The Absent Accused – Iggy’s defence speech
Had Fox lived, he would have appeared in court on 20th July 2021 along with four other XR rebels from the Snowflakes Affinity Group, charged with vandalising the Brazilian Embassy in London in protest over Jair Bolsonaro’s trashing of the Amazon rainforest. That devastation continues faster than ever, with more and more indigenous stewards murdered or succumbing to the pandemic. At the trial, three of the accused were found guilty, and received suspended sentences.
FOX’S DEFENCE SPEECH
To your honour the Judge and the ladies and gentlemen of the jury, thank you for being here today. I’ll start by saying that I wish I wasn’t here – a feeling I’m sure many of you and my fellow defendants share. I’ve never stood on trial in court before and I have very little legal knowledge, but I will try to be brief and clear. I hope you can be patient with me and forgive any mistakes I make. I’d be very grateful if you chose to pay attention and hear me out when it’s my turn to speak. And in turn I will do the same for you, and will do my best not to break procedures or traditions, or otherwise interrupt unless it’s necessary.
At this moment in the beginning of a court case, the defence has the opportunity to say that because there is too little evidence of a crime, there is no case to answer, and the trial should be stopped. I have no intention of doing that today, because I will not be disputing most of the Prosecution’s evidence or many of their claims.

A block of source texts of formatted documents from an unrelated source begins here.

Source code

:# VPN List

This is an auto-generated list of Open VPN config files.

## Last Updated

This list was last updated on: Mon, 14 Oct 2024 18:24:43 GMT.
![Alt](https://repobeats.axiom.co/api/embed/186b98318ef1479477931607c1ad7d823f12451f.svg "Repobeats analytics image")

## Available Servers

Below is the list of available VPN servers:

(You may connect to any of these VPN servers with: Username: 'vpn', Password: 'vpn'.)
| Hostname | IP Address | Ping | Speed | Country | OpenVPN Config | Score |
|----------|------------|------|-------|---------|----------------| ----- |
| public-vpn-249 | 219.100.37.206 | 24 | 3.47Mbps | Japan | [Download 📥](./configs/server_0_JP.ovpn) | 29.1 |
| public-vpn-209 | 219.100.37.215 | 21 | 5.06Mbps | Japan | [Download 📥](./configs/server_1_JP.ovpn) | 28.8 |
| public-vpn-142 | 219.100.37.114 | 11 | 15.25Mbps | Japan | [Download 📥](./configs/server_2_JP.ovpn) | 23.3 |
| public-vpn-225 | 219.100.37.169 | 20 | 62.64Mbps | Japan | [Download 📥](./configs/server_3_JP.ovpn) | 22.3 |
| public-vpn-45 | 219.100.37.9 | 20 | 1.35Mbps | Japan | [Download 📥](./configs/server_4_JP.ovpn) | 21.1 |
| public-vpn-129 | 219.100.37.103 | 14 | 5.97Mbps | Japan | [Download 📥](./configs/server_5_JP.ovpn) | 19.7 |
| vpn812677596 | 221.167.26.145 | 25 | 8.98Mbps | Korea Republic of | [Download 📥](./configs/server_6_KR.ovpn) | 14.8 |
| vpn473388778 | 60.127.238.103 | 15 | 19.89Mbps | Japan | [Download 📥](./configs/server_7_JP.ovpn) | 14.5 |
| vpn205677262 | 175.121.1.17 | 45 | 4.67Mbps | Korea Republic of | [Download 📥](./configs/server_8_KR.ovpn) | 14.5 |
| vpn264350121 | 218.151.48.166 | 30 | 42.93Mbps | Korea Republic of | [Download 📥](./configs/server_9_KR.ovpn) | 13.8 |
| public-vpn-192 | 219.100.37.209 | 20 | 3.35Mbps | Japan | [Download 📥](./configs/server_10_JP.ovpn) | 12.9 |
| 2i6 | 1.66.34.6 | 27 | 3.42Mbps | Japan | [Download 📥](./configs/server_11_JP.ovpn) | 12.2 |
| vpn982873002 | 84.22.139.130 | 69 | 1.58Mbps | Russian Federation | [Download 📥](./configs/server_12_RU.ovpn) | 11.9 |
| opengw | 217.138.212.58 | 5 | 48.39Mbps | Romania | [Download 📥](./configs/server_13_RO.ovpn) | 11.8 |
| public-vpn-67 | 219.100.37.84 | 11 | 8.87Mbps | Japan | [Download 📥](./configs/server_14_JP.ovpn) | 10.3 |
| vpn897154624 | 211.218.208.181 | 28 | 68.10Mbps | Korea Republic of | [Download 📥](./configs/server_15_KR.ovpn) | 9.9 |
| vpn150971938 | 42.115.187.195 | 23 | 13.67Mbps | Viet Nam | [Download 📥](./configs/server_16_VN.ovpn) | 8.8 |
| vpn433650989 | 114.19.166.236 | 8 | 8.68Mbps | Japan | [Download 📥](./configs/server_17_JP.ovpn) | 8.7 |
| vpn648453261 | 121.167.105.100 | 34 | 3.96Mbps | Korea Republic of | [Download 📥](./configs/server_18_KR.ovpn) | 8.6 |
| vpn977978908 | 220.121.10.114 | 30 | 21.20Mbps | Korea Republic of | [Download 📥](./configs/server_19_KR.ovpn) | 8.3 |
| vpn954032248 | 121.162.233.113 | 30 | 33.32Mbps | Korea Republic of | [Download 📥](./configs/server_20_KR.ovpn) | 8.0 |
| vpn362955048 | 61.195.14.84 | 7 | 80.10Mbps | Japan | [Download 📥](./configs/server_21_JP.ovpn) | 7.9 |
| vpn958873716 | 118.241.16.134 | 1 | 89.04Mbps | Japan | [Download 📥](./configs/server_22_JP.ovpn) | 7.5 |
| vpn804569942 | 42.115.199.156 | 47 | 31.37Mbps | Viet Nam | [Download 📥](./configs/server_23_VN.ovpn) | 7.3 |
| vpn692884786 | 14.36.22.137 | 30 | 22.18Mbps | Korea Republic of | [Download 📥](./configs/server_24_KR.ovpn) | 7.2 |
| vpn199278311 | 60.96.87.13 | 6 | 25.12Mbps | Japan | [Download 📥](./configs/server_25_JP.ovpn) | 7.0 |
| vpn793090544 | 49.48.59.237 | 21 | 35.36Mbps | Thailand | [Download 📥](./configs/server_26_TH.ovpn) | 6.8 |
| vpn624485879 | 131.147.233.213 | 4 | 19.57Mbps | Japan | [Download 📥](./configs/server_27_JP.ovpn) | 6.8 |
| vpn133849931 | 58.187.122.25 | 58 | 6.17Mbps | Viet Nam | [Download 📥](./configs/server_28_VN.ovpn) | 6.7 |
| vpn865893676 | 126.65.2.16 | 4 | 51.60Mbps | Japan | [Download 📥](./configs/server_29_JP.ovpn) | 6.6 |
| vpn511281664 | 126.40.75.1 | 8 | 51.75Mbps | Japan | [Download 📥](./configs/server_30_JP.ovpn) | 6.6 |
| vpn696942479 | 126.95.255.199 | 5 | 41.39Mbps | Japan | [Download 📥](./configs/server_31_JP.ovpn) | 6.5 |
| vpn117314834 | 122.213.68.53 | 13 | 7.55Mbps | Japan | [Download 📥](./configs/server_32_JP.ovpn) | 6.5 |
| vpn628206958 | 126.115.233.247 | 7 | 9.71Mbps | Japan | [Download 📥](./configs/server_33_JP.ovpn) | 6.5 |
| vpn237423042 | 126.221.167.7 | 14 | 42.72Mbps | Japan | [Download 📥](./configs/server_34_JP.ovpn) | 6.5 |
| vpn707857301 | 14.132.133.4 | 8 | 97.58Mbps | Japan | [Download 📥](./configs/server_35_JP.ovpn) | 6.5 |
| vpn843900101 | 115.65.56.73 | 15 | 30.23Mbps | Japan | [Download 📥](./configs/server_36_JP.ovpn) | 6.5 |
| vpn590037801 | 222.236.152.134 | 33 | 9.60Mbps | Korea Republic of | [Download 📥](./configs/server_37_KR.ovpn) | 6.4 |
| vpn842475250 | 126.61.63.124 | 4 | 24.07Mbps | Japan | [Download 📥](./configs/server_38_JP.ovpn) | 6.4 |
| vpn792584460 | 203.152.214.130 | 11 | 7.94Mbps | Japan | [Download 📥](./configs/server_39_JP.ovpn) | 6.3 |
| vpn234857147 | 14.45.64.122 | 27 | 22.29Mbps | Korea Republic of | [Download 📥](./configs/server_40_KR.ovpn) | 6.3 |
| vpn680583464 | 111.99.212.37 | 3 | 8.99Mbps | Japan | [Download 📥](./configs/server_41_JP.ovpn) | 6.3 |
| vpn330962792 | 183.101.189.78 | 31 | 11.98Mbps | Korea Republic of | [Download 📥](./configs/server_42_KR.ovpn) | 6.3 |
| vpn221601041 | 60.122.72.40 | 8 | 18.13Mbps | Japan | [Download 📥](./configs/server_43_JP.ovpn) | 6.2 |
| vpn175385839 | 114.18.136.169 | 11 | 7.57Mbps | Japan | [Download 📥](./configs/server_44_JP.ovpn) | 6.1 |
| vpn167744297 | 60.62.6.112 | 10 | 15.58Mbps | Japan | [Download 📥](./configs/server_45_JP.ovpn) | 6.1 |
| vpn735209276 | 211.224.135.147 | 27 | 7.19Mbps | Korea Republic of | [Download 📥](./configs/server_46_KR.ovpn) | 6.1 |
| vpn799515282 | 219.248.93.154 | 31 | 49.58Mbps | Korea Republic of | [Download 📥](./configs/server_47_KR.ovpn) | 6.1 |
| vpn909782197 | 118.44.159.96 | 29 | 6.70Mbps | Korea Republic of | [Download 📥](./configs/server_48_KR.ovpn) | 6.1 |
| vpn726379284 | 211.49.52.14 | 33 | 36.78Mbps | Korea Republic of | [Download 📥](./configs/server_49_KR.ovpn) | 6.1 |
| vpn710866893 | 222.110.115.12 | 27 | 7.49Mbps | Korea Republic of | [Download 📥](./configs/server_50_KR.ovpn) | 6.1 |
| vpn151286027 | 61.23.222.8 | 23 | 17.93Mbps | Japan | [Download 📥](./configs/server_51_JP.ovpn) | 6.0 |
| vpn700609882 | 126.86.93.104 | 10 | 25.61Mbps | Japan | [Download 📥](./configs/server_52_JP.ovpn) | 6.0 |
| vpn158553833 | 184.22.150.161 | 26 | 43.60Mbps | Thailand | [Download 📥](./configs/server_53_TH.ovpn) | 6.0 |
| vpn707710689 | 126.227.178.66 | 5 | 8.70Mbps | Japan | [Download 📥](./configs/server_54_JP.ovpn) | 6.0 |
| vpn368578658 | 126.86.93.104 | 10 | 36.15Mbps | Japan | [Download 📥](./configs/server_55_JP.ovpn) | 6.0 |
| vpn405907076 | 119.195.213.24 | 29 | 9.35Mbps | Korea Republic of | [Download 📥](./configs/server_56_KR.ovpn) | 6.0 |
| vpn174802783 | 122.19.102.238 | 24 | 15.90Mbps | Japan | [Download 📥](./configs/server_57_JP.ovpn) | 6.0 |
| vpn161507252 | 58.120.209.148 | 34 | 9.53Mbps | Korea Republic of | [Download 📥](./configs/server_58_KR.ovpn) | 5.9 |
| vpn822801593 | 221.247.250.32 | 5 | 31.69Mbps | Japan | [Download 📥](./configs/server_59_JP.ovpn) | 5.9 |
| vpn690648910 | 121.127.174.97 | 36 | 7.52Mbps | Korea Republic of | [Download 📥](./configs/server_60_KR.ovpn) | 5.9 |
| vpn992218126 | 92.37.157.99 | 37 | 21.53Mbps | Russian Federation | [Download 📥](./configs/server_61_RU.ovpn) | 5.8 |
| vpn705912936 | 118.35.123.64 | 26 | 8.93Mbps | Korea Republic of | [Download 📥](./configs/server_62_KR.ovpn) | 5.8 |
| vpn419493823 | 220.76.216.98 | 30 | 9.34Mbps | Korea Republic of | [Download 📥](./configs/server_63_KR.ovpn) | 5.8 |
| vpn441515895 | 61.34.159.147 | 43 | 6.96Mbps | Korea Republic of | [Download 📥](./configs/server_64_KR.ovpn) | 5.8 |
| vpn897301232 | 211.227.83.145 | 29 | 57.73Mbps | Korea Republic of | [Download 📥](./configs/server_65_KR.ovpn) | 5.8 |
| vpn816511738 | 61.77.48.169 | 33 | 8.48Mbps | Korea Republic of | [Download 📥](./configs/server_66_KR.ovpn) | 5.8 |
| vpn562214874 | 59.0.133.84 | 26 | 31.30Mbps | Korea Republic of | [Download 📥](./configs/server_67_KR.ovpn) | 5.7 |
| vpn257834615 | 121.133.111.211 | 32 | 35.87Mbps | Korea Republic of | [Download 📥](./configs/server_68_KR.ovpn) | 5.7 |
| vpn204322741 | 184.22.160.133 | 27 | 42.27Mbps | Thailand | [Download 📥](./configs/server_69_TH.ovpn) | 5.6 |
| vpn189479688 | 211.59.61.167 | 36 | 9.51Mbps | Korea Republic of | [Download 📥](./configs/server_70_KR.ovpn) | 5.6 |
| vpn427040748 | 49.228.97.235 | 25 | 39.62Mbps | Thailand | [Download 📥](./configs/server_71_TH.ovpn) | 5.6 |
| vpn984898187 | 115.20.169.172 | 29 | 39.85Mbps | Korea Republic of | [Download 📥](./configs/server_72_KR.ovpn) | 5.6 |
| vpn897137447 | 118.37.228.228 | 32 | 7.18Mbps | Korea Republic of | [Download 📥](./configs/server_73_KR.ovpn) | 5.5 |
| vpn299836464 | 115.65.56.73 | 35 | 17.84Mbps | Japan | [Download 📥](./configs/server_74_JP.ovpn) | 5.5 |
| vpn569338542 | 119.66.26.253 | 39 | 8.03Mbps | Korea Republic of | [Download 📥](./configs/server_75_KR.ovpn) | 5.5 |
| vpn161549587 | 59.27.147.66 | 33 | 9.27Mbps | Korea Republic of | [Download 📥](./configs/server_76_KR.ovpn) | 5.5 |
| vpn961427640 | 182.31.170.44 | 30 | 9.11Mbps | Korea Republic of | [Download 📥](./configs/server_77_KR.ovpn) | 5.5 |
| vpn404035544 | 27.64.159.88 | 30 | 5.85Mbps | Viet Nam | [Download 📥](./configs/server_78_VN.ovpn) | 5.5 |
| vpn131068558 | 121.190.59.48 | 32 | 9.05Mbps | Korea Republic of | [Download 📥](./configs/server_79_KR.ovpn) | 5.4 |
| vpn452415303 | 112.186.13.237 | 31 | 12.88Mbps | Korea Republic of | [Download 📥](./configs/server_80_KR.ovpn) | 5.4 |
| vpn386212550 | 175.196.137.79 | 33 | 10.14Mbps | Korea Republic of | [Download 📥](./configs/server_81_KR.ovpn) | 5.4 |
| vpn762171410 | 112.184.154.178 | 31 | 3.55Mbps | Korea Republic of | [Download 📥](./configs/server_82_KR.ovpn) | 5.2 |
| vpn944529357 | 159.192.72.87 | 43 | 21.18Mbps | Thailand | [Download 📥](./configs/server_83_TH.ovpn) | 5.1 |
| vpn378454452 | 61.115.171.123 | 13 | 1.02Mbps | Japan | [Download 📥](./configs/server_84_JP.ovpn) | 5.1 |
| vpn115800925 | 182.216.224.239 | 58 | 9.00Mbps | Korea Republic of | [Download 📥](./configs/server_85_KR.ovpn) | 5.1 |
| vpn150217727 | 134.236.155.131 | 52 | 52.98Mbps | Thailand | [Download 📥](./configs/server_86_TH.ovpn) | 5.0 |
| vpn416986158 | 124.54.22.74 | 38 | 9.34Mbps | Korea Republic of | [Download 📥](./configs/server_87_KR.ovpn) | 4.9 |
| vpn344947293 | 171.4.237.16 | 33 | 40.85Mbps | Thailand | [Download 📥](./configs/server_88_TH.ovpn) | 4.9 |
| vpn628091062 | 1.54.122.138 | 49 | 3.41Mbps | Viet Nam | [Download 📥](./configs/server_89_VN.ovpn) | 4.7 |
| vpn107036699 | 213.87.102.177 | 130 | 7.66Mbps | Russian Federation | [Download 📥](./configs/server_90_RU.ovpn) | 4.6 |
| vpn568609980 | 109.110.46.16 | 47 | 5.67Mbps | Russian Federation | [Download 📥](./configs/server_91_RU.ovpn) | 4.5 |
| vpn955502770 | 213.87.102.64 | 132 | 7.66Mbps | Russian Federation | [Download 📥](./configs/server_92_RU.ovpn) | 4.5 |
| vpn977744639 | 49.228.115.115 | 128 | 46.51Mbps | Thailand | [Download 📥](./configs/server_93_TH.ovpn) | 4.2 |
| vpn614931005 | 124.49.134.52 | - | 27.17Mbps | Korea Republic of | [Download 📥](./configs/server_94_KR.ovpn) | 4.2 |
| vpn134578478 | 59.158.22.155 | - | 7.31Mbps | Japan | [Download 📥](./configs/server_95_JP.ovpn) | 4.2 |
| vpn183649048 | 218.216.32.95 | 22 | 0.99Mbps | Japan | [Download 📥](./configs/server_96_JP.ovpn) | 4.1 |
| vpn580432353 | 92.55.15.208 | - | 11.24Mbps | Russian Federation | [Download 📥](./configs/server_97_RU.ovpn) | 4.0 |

I did splatter red paint, stick messages, and spray stencilled slogans of dissent on the Embassy of Brazil in London on August 13th 2019. I have no intention of denying that or trying to convince you otherwise. In, fact I stand here wearing the same paint-stained clothes I wore on that day.
So I have plead Not Guilty not because I’m trying to convince you that I didn’t do it, or that there is no case to answer. There is a very important case to answer, and great crimes have been committed.
But I will state for the record that the case of Regina v. Barnard and others for Criminal Damage at the Brazilian Embassy is the WRONG case to answer.
If you’ll humour me, I want you to imagine for the rest of the case that in fact, our roles have been reversed. We, the defendants, are in fact the prosecutors. And the Prosecution, in fact, represents the defence for the Brazilian Government – who are accused of the following crimes and breaches of peace and law:
- Criminal Damage to Indigenous homes and villages,
- Arson, or destruction by fire, of Indigenous lands,
- Ecocide, or the mass destruction of the environment on which humans and other species depend for survival,
- Criminal Neglect of their duties to protect Brazil’s people, such as in their inaction during the oil spill crisis on Brazil’s Northeastern coast,
- Hate speech directed towards marginalised communities such as the Indigenous, Black and LGBTQ+,
- Breaches of the UN Declaration on the Rights of Indigenous Peoples.
- And finally, Inciting Genocide of Brazil’s Indigenous peoples, a crime against humanity under the Rome statute.
In other words, instead of the case laid before you, I am asking you to consider whether the Brazilian State is in fact Guilty of the crimes I have just listed.
If you find that to be true, it follows that we are Not Guilty of Criminal Damage, having a Lawful Excuse to this charge, by virtue of acting prevent the greater crimes committed by Brazil’s Government.
You may see this as a tall order seeing as I’m no lawyer. But with the knowledge I have of the situation, I consider it my civic duty to lay the evidence of these crimes before you, and allow the jury to come to their own conclusions.
Your decisions as an impartial court of law with an independent jury, and their reporting in the media, may well influence the criminal cases of senior Brazilian government officials. This is no accident or coincidence.
Brazil’s Minister for the Environment, already a convicted fraudster, is facing impeachment on several charges. The current President of Brazil, Jair Bolsonaro, has also been previously fined for environmental misdemeanours. In a case brought by Brazilian lawyers to the International Criminal Court in the Hague, Bolsonaro is now set to stand trial for ecocide and inciting genocide. Bolsonaro has refused to attend the trial – I see it as no unfair advantage to conduct one in his absence today.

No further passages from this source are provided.